* _Problem statement_:
Search the listing below for the string "resets" and show each line that contains it.

* _Entries shown_:
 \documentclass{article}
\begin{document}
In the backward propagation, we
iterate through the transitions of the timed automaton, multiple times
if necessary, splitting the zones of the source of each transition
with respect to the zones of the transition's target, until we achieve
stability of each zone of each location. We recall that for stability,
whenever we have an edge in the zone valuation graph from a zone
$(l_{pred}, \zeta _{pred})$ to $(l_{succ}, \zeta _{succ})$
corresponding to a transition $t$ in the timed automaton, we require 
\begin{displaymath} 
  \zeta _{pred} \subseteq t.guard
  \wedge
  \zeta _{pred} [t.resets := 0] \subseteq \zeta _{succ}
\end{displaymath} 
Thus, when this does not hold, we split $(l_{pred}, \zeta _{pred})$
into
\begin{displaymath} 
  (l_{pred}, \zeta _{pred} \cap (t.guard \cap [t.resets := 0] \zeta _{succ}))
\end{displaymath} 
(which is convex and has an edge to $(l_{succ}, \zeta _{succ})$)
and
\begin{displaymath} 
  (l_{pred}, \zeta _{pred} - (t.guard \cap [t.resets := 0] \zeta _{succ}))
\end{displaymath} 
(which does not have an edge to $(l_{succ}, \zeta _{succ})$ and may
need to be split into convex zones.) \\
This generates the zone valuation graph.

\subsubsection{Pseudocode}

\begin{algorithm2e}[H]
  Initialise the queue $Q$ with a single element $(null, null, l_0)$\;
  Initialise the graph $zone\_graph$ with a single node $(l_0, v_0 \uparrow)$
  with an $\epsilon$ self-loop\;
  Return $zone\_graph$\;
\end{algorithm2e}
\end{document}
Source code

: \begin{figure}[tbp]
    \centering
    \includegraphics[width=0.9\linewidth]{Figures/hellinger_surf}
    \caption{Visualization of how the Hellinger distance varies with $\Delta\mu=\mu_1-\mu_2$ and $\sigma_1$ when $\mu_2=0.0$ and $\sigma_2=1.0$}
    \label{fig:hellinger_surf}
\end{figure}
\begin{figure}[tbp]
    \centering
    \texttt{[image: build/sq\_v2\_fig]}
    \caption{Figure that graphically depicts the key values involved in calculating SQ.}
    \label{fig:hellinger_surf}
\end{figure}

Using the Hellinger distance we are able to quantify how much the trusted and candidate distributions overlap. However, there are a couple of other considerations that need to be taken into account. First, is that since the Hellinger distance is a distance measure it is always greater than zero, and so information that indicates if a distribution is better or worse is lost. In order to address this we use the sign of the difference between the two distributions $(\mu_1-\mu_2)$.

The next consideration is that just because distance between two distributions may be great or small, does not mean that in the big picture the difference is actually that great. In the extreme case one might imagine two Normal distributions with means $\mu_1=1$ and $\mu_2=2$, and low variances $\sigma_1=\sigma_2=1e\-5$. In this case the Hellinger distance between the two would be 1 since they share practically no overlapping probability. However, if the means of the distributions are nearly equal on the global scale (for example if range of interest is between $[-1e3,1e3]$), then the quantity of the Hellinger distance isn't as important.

* _Task output_:
  \zeta _{pred} [t.resets := 0] \subseteq \zeta _{succ}
  (l_{pred}, \zeta _{pred} \cap (t.guard \cap [t.resets := 0] \zeta _{succ}))
  (l_{pred}, \zeta _{pred} - (t.guard \cap [t.resets := 0] \zeta _{succ}))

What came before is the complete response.